Your task:
The sole answer should be the number of lines in the material below that hold "full".

=-=-=

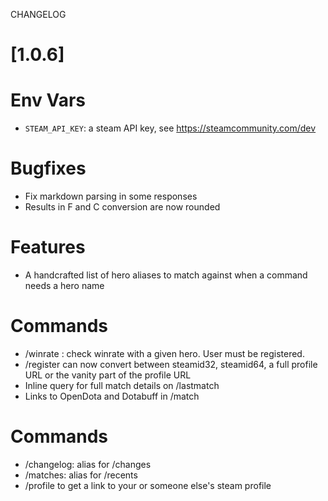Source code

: 
CHANGELOG


# [1.0.6]

# Env Vars
- `STEAM_API_KEY`: a steam API key, see https://steamcommunity.com/dev

# Bugfixes
- Fix markdown parsing in some responses
- Results in F and C conversion are now rounded

# Features
- A handcrafted list of hero aliases to match against when a command needs a hero name

# Commands
- /winrate <username> <hero name>: check winrate with a given hero. User must be registered. 
- /register can now convert between steamid32, steamid64, a full profile URL or the vanity part of the profile URL
- Inline query for full match details on /lastmatch
- Links to OpenDota and Dotabuff in /match

# Commands
- /changelog: alias for /changes
- /matches: alias for /recents
- /profile to get a link to your or someone else's steam profile
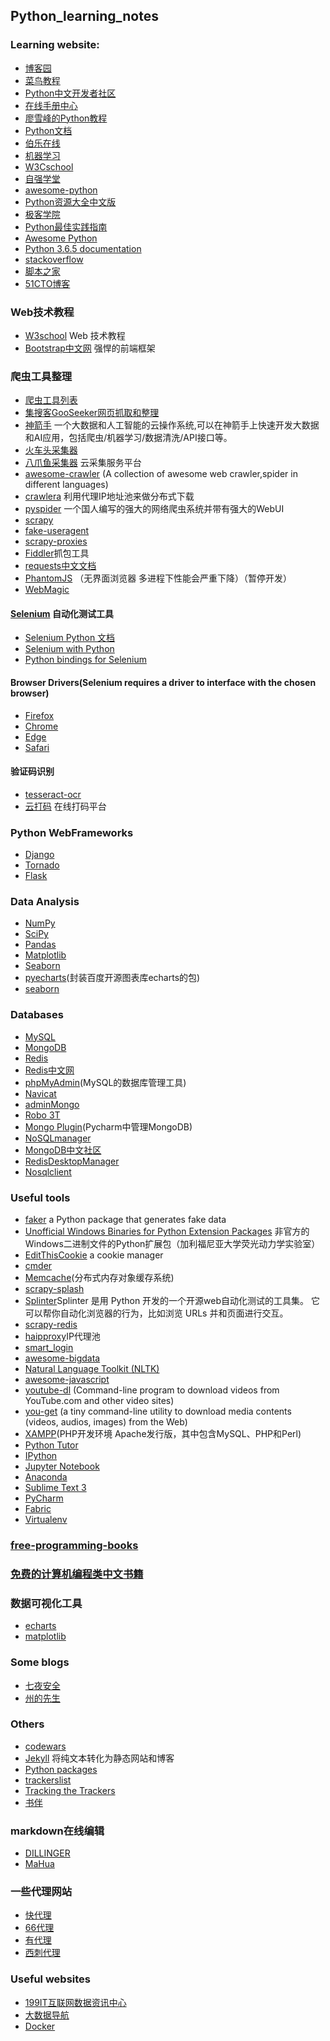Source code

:## Python_learning_notes

### Learning website:
* [博客园](https://www.cnblogs.com/cate/python/) 
* [菜鸟教程](http://www.runoob.com/python/python-tutorial.html) 
* [Python中文开发者社区](http://www.pythontab.com/)
* [在线手册中心](http://docs.pythontab.com/)
* [廖雪峰的Python教程](https://www.liaoxuefeng.com/wiki/0014316089557264a6b348958f449949df42a6d3a2e542c000)
* [Python文档](http://www.pythondoc.com/)
* [伯乐在线](http://python.jobbole.com/)
* [机器学习](https://github.com/hangtwenty/dive-into-machine-learning)
* [W3Cschool](https://www.w3cschool.cn/python/)
* [自强学堂](https://code.ziqiangxuetang.com/)
* [awesome-python](https://github.com/vinta/awesome-python)
* [Python资源大全中文版](https://github.com/jobbole/awesome-python-cn)
* [极客学院](http://wiki.jikexueyuan.com/list/python/)
* [Python最佳实践指南](http://pythonguidecn.readthedocs.io/zh/latest/)
* [Awesome Python](https://awesome-python.com/)
* [Python 3.6.5 documentation](https://docs.python.org/3/)
* [stackoverflow](https://stackoverflow.com/)
* [脚本之家](https://www.jb51.net/)
* [51CTO博客](http://blog.51cto.com/)


### Web技术教程
* [W3school](http://www.w3school.com.cn/) Web 技术教程
* [Bootstrap中文网](http://www.bootcss.com/) 强悍的前端框架


### 爬虫工具整理
* [爬虫工具列表](https://blog.csdn.net/YLBF_DEV/article/details/51479449) 
* [集搜客GooSeeker网页抓取和整理](https://www.gooseeker.com/)
* [神箭手](http://www.shenjianshou.cn/)
        一个大数据和人工智能的云操作系统,可以在神箭手上快速开发大数据和AI应用，包括爬虫/机器学习/数据清洗/API接口等。
* [火车头采集器](http://www.locoy.com/)
* [八爪鱼采集器](http://www.locoy.com/) 云采集服务平台
* [awesome-crawler](https://github.com/BruceDone/awesome-crawler) (A collection of awesome web crawler,spider in different languages)
* [crawlera](https://scrapinghub.com/crawlera) 利用代理IP地址池来做分布式下载
* [pyspider](http://www.pyspider.cn/) 一个国人编写的强大的网络爬虫系统并带有强大的WebUI
* [scrapy](https://scrapy.org/)
* [fake-useragent](https://pypi.org/project/fake-useragent/)
* [scrapy-proxies](https://github.com/aivarsk/scrapy-proxies)
* [Fiddler](https://www.telerik.com/fiddler)抓包工具
* [requests中文文档](http://docs.python-requests.org/zh_CN/latest/index.html)
* [PhantomJS](http://phantomjs.org/) （无界面浏览器 多进程下性能会严重下降）（暂停开发）
* [WebMagic](http://webmagic.io/docs/zh/)

#### [Selenium](https://www.seleniumhq.org/) 自动化测试工具
* [Selenium Python 文档](http://selenium-python-docs-zh.readthedocs.io/zh_CN/latest/)
* [Selenium with Python](http://selenium-python.readthedocs.io/index.html)
* [Python bindings for Selenium](https://pypi.org/project/selenium/)


#### Browser Drivers(Selenium requires a driver to interface with the chosen browser)
* [Firefox](https://github.com/mozilla/geckodriver/releases)
* [Chrome](https://sites.google.com/a/chromium.org/chromedriver/downloads)
* [Edge](https://developer.microsoft.com/en-us/microsoft-edge/tools/webdriver/)
* [Safari](https://webkit.org/blog/6900/webdriver-support-in-safari-10/)


#### 验证码识别
* [tesseract-ocr](https://github.com/tesseract-ocr/tesseract)
* [云打码](http://www.yundama.com/) 在线打码平台


### Python WebFrameworks
* [Django](https://www.djangoproject.com/)
* [Tornado](http://www.tornadoweb.org/en/stable/)
* [Flask](http://flask.pocoo.org/)


### Data Analysis
* [NumPy](http://www.numpy.org/)
* [SciPy](https://www.scipy.org/)
* [Pandas](http://pandas.pydata.org/)
* [Matplotlib](https://matplotlib.org/)
* [Seaborn](http://seaborn.pydata.org/) 
* [pyecharts](http://pyecharts.org/#/)(封装百度开源图表库echarts的包)
* [seaborn](http://seaborn.pydata.org/)


### Databases
* [MySQL](https://www.mysql.com/)
* [MongoDB](https://www.mongodb.com/)
* [Redis](https://redis.io/)
* [Redis中文网](http://www.redis.cn/)
* [phpMyAdmin](https://www.phpmyadmin.net/)(MySQL的数据库管理工具)
* [Navicat](https://www.navicat.com/en/products)
* [adminMongo](https://adminmongo.markmoffat.com/)
* [Robo 3T](https://robomongo.org/)
* [Mongo Plugin](http://plugins.jetbrains.com/plugin/7141-mongo-plugin)(Pycharm中管理MongoDB)
* [NoSQLmanager](https://www.mongodbmanager.com/)
* [MongoDB中文社区](http://mongoing.com/)
* [RedisDesktopManager](https://github.com/uglide/RedisDesktopManager)
* [Nosqlclient](https://github.com/nosqlclient/nosqlclient)

### Useful tools
* [faker](https://github.com/joke2k/faker) a Python package that generates fake data
* [Unofficial Windows Binaries for Python Extension Packages](https://www.lfd.uci.edu/~gohlke/pythonlibs/)
	非官方的Windows二进制文件的Python扩展包（加利福尼亚大学荧光动力学实验室）
* [EditThisCookie](http://www.editthiscookie.com/) a cookie manager
* [cmder](http://cmder.net/)
* [Memcache](http://memcached.org/)(分布式内存对象缓存系统)
* [scrapy-splash](https://github.com/scrapy-plugins/scrapy-splash)
* [Splinter](http://splinter-docs-zh-cn.readthedocs.io/zh/latest/index.html)Splinter 是用 Python 开发的一个开源web自动化测试的工具集。 它可以帮你自动化浏览器的行为，比如浏览 URLs 并和页面进行交互。
* [scrapy-redis](https://github.com/rmax/scrapy-redis)
* [haipproxy](https://github.com/SpiderClub/haipproxy)IP代理池
* [smart_login](https://github.com/SpiderClub/smart_login)
* [awesome-bigdata](https://github.com/onurakpolat/awesome-bigdata)
* [Natural Language Toolkit (NLTK)](https://github.com/nltk/nltk)
* [awesome-javascript](https://github.com/sorrycc/awesome-javascript)
* [youtube-dl](https://github.com/rg3/youtube-dl) (Command-line program to download videos from YouTube.com and other video sites)
* [you-get](https://you-get.org/) (a tiny command-line utility to download media contents (videos, audios, images) from the Web)
* [XAMPP](http://www.xampps.com/)(PHP开发环境 Apache发行版，其中包含MySQL、PHP和Perl)
* [Python Tutor](http://www.pythontutor.com)
* [IPython](https://ipython.org/)
* [Jupyter Notebook](http://jupyter.org/)
* [Anaconda](https://www.anaconda.com/)
* [Sublime Text 3](https://www.sublimetext.com/3)
* [PyCharm](https://www.jetbrains.com/pycharm/download/#section=windows)
* [Fabric](http://www.fabfile.org/)
* [Virtualenv](https://pypi.org/project/virtualenv/)

### [free-programming-books](https://github.com/crane-yuan/free-programming-books/blob/master/free-programming-books-zh.md)

### [免费的计算机编程类中文书籍](https://github.com/justjavac/free-programming-books-zh_CN)


### 数据可视化工具
* [echarts](http://echarts.baidu.com/)
* [matplotlib](https://matplotlib.org/)

### Some blogs 
* [七夜安全](http://qiyesafe.com/)
* [州的先生](http://zmister.com/)


### Others
* [codewars](https://www.codewars.com/)
* [Jekyll](https://www.jekyll.com.cn/) 将纯文本转化为静态网站和博客
* [Python packages](https://pypi.org/)
* [trackerslist](https://github.com/ngosang/trackerslist)
* [Tracking the Trackers](https://newtrackon.com/)
* [书伴](https://bookfere.com/)


### markdown在线编辑
* [DILLINGER](https://dillinger.io/)
* [MaHua](http://mahua.jser.me/)


### 一些代理网站
* [快代理](https://www.kuaidaili.com/)
* [66代理](http://www.66ip.cn/)
* [有代理](http://www.youdaili.net/)
* [西刺代理](http://www.xicidaili.com/)


### Useful websites
* [199IT互联网数据资讯中心](http://www.199it.com/)
* [大数据导航](http://hao.199it.com/)
* [Docker](http://www.docker.org.cn/index.html)
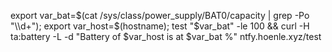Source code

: export var_bat=$(cat /sys/class/power_supply/BAT0/capacity | grep -Po "\\d+"); export var_host=$(hostname); test "$var_bat" -le 100 && curl -H ta:battery -L -d "Battery of $var_host is at $var_bat %" ntfy.hoenle.xyz/test
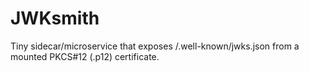 # JWKsmith
Tiny sidecar/microservice that exposes /.well-known/jwks.json from a mounted PKCS#12 (.p12) certificate.
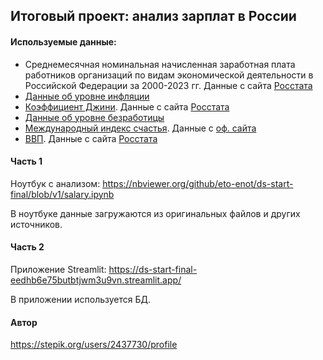 ## Итоговый проект: анализ зарплат в России

#### Используемые данные:

- Среднемесячная номинальная начисленная заработная плата работников организаций по видам экономической деятельности в Российской Федерации за 2000-2023 гг. Данные с сайта [Росстата](https://rosstat.gov.ru/storage/mediabank/tab3-zpl_2023.xlsx)
- [Данные об уровне инфляции](https://xn----ctbjnaatncev9av3a8f8b.xn--p1ai/%D1%82%D0%B0%D0%B1%D0%BB%D0%B8%D1%86%D1%8B-%D0%B8%D0%BD%D1%84%D0%BB%D1%8F%D1%86%D0%B8%D0%B8)
- [Коэффициент Джини](https://ru.wikipedia.org/wiki/%D0%9A%D0%BE%D1%8D%D1%84%D1%84%D0%B8%D1%86%D0%B8%D0%B5%D0%BD%D1%82_%D0%94%D0%B6%D0%B8%D0%BD%D0%B8). Данные с сайта [Росстата](https://rosstat.gov.ru/storage/mediabank/tab_1-2-5.xlsx)
- [Данные об уровне безработицы](https://rosstat.gov.ru/storage/mediabank/Trud-3_15-72.xlsx)
- [Международный индекс счастья](https://ru.wikipedia.org/wiki/%D0%9C%D0%B5%D0%B6%D0%B4%D1%83%D0%BD%D0%B0%D1%80%D0%BE%D0%B4%D0%BD%D1%8B%D0%B9_%D0%B8%D0%BD%D0%B4%D0%B5%D0%BA%D1%81_%D1%81%D1%87%D0%B0%D1%81%D1%82%D1%8C%D1%8F). Данные с [оф. сайта](https://happyplanetindex.org/wp-content/themes/hpi/public/downloads/happy-planet-index-2006-2020-public-data-set.xlsx)
- [ВВП](https://ru.wikipedia.org/wiki/%D0%92%D0%B0%D0%BB%D0%BE%D0%B2%D0%BE%D0%B9_%D0%B2%D0%BD%D1%83%D1%82%D1%80%D0%B5%D0%BD%D0%BD%D0%B8%D0%B9_%D0%BF%D1%80%D0%BE%D0%B4%D1%83%D0%BA%D1%82). Данные с сайта [Росстата](https://rosstat.gov.ru/storage/mediabank/VVP_god_s_1995.xlsx)

#### Часть 1

Ноутбук с анализом: https://nbviewer.org/github/eto-enot/ds-start-final/blob/v1/salary.ipynb

В ноутбуке данные загружаются из оригинальных файлов и других источников.

#### Часть 2

Приложение Streamlit: https://ds-start-final-eedhb6e75butbtjwm3u9vn.streamlit.app/

В приложении используется БД.

#### Автор

https://stepik.org/users/2437730/profile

=-=-=

Solved exercise:
2